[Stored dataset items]

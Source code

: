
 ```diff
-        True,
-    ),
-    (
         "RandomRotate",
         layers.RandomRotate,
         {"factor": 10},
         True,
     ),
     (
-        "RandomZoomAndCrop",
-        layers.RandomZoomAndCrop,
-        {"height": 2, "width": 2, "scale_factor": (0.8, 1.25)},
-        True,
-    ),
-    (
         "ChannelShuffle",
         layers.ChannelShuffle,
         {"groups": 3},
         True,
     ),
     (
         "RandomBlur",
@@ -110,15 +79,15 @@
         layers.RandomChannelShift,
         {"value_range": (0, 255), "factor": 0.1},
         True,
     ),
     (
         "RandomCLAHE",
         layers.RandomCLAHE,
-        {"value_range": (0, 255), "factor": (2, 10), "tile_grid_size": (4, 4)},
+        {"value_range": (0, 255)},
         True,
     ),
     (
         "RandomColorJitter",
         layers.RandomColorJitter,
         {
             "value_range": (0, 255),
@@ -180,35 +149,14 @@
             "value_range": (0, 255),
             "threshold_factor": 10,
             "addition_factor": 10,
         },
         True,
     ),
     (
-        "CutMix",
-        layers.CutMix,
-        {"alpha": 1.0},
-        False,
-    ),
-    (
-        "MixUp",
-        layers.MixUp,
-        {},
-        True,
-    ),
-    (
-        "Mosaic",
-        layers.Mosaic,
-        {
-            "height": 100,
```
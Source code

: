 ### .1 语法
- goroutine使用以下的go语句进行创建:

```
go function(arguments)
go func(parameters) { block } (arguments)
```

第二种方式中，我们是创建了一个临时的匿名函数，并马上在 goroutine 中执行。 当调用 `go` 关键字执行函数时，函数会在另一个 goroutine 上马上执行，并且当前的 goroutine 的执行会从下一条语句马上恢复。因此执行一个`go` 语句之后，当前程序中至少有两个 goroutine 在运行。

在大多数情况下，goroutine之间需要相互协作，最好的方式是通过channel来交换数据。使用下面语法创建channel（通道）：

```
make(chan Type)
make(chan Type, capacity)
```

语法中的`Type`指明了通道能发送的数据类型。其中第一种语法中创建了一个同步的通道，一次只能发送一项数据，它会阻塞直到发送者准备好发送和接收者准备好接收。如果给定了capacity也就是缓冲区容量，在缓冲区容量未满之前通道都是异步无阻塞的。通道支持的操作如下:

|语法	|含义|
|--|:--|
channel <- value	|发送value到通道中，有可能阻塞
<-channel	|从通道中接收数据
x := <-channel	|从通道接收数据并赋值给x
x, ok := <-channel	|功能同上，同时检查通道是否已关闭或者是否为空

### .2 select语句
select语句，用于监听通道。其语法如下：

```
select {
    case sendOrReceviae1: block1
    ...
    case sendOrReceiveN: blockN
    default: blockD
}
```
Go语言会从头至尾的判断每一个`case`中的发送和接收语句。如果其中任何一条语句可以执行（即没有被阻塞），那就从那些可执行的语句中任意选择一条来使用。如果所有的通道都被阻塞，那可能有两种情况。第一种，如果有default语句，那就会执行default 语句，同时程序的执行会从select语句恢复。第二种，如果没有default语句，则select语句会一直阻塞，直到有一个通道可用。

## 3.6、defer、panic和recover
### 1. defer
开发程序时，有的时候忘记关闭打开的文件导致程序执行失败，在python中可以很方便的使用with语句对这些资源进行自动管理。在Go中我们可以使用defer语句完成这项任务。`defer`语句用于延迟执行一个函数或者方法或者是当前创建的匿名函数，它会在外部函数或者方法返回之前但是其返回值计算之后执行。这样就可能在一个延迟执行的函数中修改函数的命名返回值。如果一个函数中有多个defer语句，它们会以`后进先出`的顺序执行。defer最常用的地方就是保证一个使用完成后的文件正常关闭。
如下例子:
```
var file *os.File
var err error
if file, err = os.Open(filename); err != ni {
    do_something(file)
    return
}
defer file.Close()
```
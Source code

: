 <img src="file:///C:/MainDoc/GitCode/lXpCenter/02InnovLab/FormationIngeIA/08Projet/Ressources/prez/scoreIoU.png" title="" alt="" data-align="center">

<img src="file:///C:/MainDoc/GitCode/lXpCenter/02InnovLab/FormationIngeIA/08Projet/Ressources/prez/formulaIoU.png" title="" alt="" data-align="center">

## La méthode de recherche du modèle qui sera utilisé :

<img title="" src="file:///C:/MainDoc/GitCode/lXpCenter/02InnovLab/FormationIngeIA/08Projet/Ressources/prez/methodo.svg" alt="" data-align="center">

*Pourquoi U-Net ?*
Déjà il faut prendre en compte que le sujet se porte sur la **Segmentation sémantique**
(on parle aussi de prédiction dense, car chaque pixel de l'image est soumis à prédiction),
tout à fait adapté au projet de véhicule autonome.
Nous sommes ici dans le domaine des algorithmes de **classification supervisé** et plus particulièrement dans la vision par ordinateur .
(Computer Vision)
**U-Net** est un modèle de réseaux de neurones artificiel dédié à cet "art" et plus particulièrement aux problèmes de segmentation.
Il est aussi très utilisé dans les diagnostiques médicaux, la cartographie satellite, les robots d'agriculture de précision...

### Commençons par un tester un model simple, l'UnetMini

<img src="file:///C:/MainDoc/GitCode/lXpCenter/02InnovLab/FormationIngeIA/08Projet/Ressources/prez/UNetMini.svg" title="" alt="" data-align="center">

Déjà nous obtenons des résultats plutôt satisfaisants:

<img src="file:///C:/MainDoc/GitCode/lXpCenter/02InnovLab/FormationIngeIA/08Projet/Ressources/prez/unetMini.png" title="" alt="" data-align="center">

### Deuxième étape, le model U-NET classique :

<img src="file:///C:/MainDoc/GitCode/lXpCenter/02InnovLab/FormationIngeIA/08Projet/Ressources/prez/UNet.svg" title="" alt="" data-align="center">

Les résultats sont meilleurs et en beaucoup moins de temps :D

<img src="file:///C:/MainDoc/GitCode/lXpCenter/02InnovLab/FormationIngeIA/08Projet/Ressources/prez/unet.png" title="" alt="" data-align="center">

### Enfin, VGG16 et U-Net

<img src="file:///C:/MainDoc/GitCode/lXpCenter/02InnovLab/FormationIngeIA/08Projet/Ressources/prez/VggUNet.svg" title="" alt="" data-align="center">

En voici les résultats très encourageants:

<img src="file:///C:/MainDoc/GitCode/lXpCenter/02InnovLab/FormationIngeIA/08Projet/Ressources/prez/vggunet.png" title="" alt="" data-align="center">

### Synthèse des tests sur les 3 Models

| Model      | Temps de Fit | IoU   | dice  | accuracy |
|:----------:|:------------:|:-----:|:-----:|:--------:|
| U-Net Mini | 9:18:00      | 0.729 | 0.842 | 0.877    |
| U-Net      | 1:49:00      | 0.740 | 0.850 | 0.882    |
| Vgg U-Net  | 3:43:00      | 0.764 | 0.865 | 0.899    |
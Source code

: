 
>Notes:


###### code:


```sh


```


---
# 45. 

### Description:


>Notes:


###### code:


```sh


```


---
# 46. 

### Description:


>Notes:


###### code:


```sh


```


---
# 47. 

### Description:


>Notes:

YOUR ASSIGNMENT:
Copy each line of the entries in which the string "height" is found.

RESPONSE FOR THIS EXERCISE:
-        {"height": 2, "width": 2, "scale_factor": (0.8, 1.25)},
-            "height": 100,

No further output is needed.